***** Record extracts

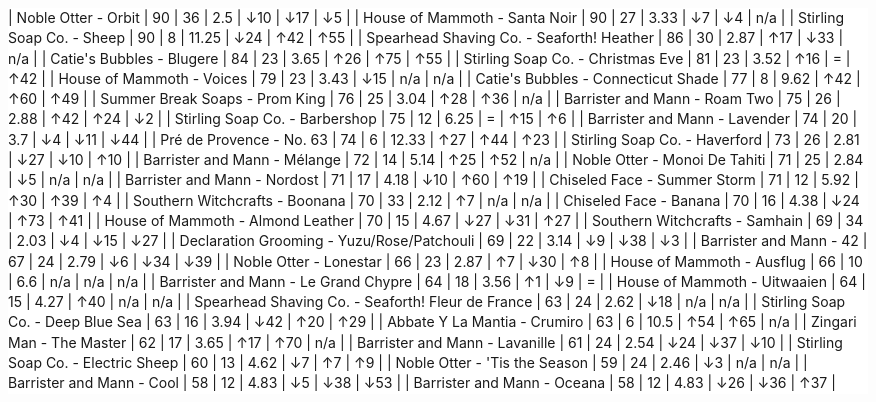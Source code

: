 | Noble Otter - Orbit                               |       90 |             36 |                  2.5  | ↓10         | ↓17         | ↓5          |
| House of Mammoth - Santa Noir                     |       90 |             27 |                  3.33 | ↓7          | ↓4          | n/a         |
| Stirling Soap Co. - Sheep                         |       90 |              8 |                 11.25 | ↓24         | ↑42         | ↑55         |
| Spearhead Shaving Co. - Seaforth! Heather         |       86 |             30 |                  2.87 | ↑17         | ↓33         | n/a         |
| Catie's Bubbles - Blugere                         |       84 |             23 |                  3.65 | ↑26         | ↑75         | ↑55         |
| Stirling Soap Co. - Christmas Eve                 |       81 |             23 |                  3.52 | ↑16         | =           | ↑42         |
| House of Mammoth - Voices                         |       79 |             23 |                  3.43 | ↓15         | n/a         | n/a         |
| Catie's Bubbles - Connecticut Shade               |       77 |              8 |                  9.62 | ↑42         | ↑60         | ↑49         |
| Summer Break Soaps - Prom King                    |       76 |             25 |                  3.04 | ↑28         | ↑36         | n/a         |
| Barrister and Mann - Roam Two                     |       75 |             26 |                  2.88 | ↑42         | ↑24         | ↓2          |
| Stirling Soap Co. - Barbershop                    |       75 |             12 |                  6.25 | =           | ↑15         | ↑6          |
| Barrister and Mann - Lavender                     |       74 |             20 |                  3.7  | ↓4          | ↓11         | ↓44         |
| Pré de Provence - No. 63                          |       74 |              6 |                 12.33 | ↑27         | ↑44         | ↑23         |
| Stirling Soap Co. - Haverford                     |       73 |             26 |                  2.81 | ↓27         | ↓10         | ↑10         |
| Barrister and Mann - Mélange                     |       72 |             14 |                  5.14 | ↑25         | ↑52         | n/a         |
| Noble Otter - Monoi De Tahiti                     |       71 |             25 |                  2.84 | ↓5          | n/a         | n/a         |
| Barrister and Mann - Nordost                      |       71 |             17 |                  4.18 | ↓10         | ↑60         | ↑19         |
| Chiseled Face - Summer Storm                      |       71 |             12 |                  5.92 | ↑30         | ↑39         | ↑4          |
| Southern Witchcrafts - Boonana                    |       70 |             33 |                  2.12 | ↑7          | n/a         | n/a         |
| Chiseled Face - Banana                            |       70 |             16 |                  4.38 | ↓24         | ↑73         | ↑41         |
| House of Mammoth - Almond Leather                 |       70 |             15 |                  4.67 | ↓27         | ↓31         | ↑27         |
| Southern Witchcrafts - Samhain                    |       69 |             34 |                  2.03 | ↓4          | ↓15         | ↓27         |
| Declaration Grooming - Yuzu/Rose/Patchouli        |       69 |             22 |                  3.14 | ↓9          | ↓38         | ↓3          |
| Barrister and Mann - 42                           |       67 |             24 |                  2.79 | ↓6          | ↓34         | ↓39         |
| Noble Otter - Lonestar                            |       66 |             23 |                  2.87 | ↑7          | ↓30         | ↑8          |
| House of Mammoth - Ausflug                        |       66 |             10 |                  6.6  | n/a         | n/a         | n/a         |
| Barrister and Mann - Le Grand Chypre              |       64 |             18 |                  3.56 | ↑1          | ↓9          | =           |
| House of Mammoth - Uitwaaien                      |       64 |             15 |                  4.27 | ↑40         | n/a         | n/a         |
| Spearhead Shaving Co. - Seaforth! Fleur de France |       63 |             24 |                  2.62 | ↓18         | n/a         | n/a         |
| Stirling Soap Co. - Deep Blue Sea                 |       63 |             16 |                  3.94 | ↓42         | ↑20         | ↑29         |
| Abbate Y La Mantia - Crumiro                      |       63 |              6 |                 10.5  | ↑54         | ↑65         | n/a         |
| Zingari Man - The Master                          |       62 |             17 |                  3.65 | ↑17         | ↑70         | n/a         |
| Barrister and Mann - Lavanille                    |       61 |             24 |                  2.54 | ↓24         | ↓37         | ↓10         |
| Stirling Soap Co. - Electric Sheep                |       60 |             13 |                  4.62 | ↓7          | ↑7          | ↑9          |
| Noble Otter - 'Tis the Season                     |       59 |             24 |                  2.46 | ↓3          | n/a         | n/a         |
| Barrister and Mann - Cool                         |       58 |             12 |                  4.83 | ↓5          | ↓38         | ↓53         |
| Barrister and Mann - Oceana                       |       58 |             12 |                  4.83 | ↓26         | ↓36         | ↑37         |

**********

» **Task goal**: Within the data above, the span starting at the line containing "- Seaforth! Fleur" and ending at the line containing "- The Master" is to be retyped exactly, with no other lines.

» **Result of this task**:
| Spearhead Shaving Co. - Seaforth! Fleur de France |       63 |             24 |                  2.62 | ↓18         | n/a         | n/a         |
| Stirling Soap Co. - Deep Blue Sea                 |       63 |             16 |                  3.94 | ↓42         | ↑20         | ↑29         |
| Abbate Y La Mantia - Crumiro                      |       63 |              6 |                 10.5  | ↑54         | ↑65         | n/a         |
| Zingari Man - The Master                          |       62 |             17 |                  3.65 | ↑17         | ↑70         | n/a         |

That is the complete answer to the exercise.